▶ What needs to be done
Every entry must be output exactly as it is written.

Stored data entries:
::::

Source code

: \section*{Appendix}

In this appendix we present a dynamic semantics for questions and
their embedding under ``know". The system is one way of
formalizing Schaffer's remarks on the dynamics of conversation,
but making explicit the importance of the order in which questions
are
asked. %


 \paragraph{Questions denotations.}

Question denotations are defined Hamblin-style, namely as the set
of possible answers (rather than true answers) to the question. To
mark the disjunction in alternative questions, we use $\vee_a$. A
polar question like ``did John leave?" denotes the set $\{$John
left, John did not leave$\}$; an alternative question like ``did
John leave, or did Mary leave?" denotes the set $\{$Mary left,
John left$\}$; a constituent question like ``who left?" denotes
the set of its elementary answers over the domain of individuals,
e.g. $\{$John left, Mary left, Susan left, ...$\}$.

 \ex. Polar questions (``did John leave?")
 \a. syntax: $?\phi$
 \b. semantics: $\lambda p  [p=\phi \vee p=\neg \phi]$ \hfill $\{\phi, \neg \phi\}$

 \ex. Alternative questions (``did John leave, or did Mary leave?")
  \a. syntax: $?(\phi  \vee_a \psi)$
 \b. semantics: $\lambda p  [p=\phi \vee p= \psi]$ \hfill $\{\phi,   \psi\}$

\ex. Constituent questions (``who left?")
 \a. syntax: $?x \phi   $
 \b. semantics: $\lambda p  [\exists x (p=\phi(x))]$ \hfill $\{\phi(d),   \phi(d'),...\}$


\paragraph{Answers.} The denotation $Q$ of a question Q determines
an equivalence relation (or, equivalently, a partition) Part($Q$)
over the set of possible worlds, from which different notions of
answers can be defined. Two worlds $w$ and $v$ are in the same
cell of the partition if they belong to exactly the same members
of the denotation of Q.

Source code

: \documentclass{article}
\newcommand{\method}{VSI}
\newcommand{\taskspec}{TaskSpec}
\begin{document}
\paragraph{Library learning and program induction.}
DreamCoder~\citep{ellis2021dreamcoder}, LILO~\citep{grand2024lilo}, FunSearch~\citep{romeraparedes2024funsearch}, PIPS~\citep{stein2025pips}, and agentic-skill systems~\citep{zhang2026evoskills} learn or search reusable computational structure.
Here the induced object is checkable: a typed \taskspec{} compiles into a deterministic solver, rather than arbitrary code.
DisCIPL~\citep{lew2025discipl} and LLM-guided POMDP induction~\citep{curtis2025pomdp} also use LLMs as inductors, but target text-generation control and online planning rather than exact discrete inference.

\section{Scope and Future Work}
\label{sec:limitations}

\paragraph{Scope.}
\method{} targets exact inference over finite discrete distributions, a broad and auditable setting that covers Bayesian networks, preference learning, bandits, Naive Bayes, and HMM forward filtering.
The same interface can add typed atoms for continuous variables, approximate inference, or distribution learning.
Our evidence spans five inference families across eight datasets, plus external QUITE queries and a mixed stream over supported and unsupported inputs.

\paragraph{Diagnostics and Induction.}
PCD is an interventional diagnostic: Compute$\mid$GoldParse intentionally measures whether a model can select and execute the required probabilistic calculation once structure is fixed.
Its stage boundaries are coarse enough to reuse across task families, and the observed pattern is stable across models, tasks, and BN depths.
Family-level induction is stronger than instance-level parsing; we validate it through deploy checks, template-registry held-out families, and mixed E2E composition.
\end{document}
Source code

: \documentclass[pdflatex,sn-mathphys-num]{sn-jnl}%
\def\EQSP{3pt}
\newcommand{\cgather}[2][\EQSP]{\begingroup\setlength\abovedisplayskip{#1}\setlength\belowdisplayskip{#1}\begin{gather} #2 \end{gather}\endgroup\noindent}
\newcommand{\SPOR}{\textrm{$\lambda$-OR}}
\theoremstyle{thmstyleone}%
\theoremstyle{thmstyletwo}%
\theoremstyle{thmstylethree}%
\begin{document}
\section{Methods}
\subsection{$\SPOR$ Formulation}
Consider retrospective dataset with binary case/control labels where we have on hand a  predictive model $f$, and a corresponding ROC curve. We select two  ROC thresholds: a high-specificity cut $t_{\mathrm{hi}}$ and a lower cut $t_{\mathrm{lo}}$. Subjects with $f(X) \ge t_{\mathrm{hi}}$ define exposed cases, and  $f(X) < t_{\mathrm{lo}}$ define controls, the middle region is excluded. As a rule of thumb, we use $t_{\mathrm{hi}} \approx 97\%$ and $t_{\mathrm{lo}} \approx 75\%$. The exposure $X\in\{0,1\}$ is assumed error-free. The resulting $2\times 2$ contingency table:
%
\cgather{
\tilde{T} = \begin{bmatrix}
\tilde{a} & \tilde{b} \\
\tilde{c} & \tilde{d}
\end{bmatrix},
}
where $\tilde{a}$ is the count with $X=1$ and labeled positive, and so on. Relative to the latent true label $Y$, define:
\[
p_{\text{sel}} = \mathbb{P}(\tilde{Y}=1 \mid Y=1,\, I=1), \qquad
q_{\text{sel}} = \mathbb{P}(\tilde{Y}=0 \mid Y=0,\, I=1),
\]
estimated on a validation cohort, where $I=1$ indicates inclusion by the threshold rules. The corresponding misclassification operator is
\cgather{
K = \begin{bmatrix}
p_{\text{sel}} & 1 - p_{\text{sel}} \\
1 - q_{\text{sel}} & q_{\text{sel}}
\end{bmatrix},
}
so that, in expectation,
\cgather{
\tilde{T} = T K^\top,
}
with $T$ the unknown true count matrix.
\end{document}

::::

▶ Problem solution
Source code

: \section*{Appendix}

In this appendix we present a dynamic semantics for questions and
their embedding under ``know". The system is one way of
formalizing Schaffer's remarks on the dynamics of conversation,
but making explicit the importance of the order in which questions
are
asked. %


 \paragraph{Questions denotations.}

Question denotations are defined Hamblin-style, namely as the set
of possible answers (rather than true answers) to the question. To
mark the disjunction in alternative questions, we use $\vee_a$. A
polar question like ``did John leave?" denotes the set $\{$John
left, John did not leave$\}$; an alternative question like ``did
John leave, or did Mary leave?" denotes the set $\{$Mary left,
John left$\}$; a constituent question like ``who left?" denotes
the set of its elementary answers over the domain of individuals,
e.g. $\{$John left, Mary left, Susan left, ...$\}$.

 \ex. Polar questions (``did John leave?")
 \a. syntax: $?\phi$
 \b. semantics: $\lambda p  [p=\phi \vee p=\neg \phi]$ \hfill $\{\phi, \neg \phi\}$

 \ex. Alternative questions (``did John leave, or did Mary leave?")
  \a. syntax: $?(\phi  \vee_a \psi)$
 \b. semantics: $\lambda p  [p=\phi \vee p= \psi]$ \hfill $\{\phi,   \psi\}$

\ex. Constituent questions (``who left?")
 \a. syntax: $?x \phi   $
 \b. semantics: $\lambda p  [\exists x (p=\phi(x))]$ \hfill $\{\phi(d),   \phi(d'),...\}$


\paragraph{Answers.} The denotation $Q$ of a question Q determines
an equivalence relation (or, equivalently, a partition) Part($Q$)
over the set of possible worlds, from which different notions of
answers can be defined. Two worlds $w$ and $v$ are in the same
cell of the partition if they belong to exactly the same members
of the denotation of Q.

Source code

: \documentclass{article}
\newcommand{\method}{VSI}
\newcommand{\taskspec}{TaskSpec}
\begin{document}
\paragraph{Library learning and program induction.}
DreamCoder~\citep{ellis2021dreamcoder}, LILO~\citep{grand2024lilo}, FunSearch~\citep{romeraparedes2024funsearch}, PIPS~\citep{stein2025pips}, and agentic-skill systems~\citep{zhang2026evoskills} learn or search reusable computational structure.
Here the induced object is checkable: a typed \taskspec{} compiles into a deterministic solver, rather than arbitrary code.
DisCIPL~\citep{lew2025discipl} and LLM-guided POMDP induction~\citep{curtis2025pomdp} also use LLMs as inductors, but target text-generation control and online planning rather than exact discrete inference.

\section{Scope and Future Work}
\label{sec:limitations}

\paragraph{Scope.}
\method{} targets exact inference over finite discrete distributions, a broad and auditable setting that covers Bayesian networks, preference learning, bandits, Naive Bayes, and HMM forward filtering.
The same interface can add typed atoms for continuous variables, approximate inference, or distribution learning.
Our evidence spans five inference families across eight datasets, plus external QUITE queries and a mixed stream over supported and unsupported inputs.

\paragraph{Diagnostics and Induction.}
PCD is an interventional diagnostic: Compute$\mid$GoldParse intentionally measures whether a model can select and execute the required probabilistic calculation once structure is fixed.
Its stage boundaries are coarse enough to reuse across task families, and the observed pattern is stable across models, tasks, and BN depths.
Family-level induction is stronger than instance-level parsing; we validate it through deploy checks, template-registry held-out families, and mixed E2E composition.
\end{document}
Source code

: \documentclass[pdflatex,sn-mathphys-num]{sn-jnl}%
\def\EQSP{3pt}
\newcommand{\cgather}[2][\EQSP]{\begingroup\setlength\abovedisplayskip{#1}\setlength\belowdisplayskip{#1}\begin{gather} #2 \end{gather}\endgroup\noindent}
\newcommand{\SPOR}{\textrm{$\lambda$-OR}}
\theoremstyle{thmstyleone}%
\theoremstyle{thmstyletwo}%
\theoremstyle{thmstylethree}%
\begin{document}
\section{Methods}
\subsection{$\SPOR$ Formulation}
Consider retrospective dataset with binary case/control labels where we have on hand a  predictive model $f$, and a corresponding ROC curve. We select two  ROC thresholds: a high-specificity cut $t_{\mathrm{hi}}$ and a lower cut $t_{\mathrm{lo}}$. Subjects with $f(X) \ge t_{\mathrm{hi}}$ define exposed cases, and  $f(X) < t_{\mathrm{lo}}$ define controls, the middle region is excluded. As a rule of thumb, we use $t_{\mathrm{hi}} \approx 97\%$ and $t_{\mathrm{lo}} \approx 75\%$. The exposure $X\in\{0,1\}$ is assumed error-free. The resulting $2\times 2$ contingency table:
%
\cgather{
\tilde{T} = \begin{bmatrix}
\tilde{a} & \tilde{b} \\
\tilde{c} & \tilde{d}
\end{bmatrix},
}
where $\tilde{a}$ is the count with $X=1$ and labeled positive, and so on. Relative to the latent true label $Y$, define:
\[
p_{\text{sel}} = \mathbb{P}(\tilde{Y}=1 \mid Y=1,\, I=1), \qquad
q_{\text{sel}} = \mathbb{P}(\tilde{Y}=0 \mid Y=0,\, I=1),
\]
estimated on a validation cohort, where $I=1$ indicates inclusion by the threshold rules. The corresponding misclassification operator is
\cgather{
K = \begin{bmatrix}
p_{\text{sel}} & 1 - p_{\text{sel}} \\
1 - q_{\text{sel}} & q_{\text{sel}}
\end{bmatrix},
}
so that, in expectation,
\cgather{
\tilde{T} = T K^\top,
}
with $T$ the unknown true count matrix.
\end{document}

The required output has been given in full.